● YOUR GOAL: Each line below with the word "εργασία" needs to be copied.

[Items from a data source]

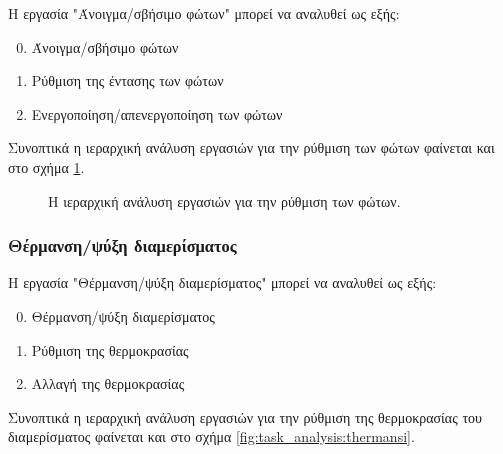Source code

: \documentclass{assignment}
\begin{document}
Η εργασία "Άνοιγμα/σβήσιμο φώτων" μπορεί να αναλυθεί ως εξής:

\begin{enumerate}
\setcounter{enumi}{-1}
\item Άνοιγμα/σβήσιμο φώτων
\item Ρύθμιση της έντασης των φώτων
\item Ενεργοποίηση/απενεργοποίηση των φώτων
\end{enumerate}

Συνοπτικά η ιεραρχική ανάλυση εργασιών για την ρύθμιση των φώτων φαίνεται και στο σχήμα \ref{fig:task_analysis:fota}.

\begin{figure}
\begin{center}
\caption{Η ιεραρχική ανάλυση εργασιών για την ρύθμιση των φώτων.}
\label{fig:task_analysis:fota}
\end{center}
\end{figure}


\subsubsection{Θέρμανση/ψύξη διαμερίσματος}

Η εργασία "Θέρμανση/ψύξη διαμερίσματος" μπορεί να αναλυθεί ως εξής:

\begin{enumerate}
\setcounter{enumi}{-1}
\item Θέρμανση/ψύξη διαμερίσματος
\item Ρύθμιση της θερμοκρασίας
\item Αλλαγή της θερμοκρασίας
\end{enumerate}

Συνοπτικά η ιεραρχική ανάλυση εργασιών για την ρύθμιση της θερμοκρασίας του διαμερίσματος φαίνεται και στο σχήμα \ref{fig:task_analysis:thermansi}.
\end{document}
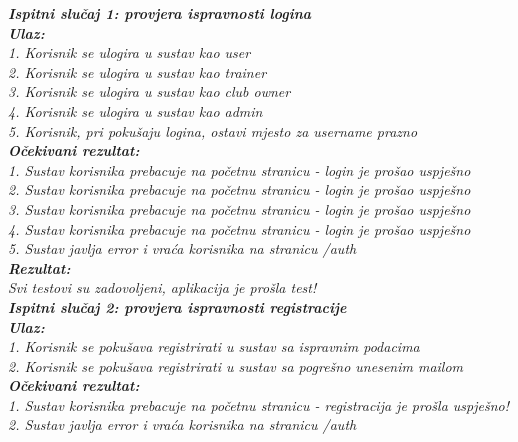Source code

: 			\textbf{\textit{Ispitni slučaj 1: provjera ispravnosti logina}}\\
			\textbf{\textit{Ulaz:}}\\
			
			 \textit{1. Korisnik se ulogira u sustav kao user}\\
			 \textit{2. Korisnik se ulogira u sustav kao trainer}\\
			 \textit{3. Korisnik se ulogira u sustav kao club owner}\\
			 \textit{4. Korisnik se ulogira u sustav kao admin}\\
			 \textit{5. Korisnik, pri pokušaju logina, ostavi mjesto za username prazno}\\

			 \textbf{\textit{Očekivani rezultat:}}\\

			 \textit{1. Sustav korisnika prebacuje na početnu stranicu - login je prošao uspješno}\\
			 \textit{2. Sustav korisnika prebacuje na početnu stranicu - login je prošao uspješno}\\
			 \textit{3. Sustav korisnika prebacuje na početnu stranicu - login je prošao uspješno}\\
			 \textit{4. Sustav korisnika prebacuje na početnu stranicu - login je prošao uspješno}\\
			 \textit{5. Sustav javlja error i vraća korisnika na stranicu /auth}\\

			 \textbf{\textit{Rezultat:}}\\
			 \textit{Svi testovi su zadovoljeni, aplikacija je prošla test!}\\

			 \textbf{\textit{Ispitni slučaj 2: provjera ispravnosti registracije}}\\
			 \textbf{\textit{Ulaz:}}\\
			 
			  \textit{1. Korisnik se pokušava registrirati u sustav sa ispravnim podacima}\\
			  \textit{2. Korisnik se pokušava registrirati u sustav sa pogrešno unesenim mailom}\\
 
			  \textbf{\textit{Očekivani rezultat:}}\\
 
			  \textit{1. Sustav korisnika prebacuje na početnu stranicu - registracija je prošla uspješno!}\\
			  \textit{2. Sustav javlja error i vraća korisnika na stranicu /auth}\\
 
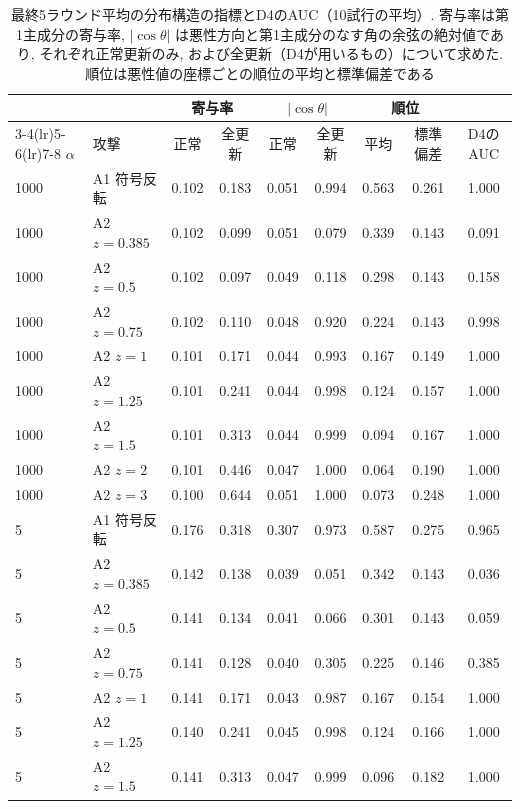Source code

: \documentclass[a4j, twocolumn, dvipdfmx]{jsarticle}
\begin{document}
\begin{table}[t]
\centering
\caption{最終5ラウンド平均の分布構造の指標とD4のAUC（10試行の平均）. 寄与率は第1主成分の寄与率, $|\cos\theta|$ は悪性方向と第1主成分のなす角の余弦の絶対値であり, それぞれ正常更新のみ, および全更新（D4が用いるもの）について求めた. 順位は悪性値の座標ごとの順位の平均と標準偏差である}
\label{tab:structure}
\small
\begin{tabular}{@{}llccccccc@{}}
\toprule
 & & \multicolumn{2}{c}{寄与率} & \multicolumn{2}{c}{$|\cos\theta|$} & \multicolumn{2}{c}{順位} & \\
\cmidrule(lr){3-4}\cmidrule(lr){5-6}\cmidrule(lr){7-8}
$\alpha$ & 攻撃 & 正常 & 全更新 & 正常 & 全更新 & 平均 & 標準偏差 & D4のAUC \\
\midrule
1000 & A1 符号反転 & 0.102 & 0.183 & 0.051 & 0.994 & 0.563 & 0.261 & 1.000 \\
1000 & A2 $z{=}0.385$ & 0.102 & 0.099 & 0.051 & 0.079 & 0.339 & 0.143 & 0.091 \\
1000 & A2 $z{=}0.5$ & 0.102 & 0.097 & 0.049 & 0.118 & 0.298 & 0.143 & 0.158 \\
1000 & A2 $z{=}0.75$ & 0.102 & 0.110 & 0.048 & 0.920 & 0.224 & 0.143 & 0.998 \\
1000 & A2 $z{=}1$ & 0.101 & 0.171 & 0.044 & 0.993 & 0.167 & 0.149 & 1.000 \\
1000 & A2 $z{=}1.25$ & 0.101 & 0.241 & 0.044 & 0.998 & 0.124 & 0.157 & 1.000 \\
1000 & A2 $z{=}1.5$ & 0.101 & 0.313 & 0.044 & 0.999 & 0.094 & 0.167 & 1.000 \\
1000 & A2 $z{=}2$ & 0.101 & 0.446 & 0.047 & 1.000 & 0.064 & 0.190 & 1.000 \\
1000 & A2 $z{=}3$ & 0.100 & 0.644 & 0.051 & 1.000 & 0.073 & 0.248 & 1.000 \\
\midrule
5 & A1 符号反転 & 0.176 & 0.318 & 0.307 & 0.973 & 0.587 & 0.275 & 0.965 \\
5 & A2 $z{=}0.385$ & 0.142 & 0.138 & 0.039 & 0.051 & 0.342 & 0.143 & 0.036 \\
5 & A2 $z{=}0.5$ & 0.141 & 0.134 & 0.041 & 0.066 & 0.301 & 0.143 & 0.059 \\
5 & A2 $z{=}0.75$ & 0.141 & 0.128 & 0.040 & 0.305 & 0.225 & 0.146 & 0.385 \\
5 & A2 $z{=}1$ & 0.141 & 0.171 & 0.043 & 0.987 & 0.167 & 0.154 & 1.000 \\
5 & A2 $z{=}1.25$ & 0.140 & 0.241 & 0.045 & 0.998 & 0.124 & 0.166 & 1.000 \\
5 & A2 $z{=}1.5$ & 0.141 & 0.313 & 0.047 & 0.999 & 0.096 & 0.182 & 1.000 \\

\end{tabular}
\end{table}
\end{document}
* * *
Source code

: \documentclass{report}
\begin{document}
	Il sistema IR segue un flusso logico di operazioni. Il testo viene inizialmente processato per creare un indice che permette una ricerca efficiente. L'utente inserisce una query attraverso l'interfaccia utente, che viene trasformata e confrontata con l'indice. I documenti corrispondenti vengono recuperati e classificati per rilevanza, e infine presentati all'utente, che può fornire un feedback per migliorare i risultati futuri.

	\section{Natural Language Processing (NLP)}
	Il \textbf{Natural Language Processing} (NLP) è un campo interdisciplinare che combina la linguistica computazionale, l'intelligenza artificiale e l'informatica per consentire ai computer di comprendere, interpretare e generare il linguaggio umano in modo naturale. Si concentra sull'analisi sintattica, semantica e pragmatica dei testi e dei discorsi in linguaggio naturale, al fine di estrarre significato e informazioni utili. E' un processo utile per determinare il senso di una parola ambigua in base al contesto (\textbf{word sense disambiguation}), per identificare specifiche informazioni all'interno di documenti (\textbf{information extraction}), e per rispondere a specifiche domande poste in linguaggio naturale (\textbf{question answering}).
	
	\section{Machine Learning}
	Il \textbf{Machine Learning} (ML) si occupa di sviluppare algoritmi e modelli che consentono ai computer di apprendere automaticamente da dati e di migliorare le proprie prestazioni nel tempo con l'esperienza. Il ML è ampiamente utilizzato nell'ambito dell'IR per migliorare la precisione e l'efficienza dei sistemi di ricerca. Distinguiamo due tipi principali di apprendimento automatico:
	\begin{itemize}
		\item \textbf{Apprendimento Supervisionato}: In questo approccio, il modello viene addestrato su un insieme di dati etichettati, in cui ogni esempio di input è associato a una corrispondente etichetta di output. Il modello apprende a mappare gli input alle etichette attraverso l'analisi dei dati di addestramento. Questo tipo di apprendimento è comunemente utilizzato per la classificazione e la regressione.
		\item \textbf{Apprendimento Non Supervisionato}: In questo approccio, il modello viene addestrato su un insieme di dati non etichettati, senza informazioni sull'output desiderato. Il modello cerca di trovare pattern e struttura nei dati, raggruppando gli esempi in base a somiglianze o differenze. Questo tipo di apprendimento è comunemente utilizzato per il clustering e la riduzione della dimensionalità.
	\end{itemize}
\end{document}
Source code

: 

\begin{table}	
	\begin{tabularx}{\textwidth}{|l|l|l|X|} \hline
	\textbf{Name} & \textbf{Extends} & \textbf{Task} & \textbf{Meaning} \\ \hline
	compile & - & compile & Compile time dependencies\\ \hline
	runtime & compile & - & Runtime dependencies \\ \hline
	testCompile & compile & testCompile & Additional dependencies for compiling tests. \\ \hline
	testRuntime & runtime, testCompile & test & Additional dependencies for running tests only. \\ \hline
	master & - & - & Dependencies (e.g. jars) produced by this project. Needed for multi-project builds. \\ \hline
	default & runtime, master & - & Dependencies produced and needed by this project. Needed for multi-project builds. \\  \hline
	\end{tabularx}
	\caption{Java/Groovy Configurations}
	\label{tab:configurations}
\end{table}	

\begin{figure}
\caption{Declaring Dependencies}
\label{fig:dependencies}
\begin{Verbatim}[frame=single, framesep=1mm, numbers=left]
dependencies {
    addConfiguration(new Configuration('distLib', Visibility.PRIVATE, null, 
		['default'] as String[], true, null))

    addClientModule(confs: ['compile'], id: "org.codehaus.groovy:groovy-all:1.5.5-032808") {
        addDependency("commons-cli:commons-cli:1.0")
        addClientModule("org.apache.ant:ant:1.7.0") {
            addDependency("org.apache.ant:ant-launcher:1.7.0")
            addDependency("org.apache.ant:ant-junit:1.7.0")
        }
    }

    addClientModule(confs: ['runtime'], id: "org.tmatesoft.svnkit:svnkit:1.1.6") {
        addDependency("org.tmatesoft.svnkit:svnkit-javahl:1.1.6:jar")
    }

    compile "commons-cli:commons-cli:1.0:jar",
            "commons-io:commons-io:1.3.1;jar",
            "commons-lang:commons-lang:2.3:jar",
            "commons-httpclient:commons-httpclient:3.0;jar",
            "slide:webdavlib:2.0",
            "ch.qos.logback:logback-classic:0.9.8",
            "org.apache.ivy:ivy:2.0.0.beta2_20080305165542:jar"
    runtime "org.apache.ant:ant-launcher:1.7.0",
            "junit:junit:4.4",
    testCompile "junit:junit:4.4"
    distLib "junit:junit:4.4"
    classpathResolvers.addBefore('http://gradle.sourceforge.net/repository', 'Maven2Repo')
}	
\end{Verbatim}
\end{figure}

● EXERCISE SOLUTION:
Η εργασία "Άνοιγμα/σβήσιμο φώτων" μπορεί να αναλυθεί ως εξής:
Η εργασία "Θέρμανση/ψύξη διαμερίσματος" μπορεί να αναλυθεί ως εξής:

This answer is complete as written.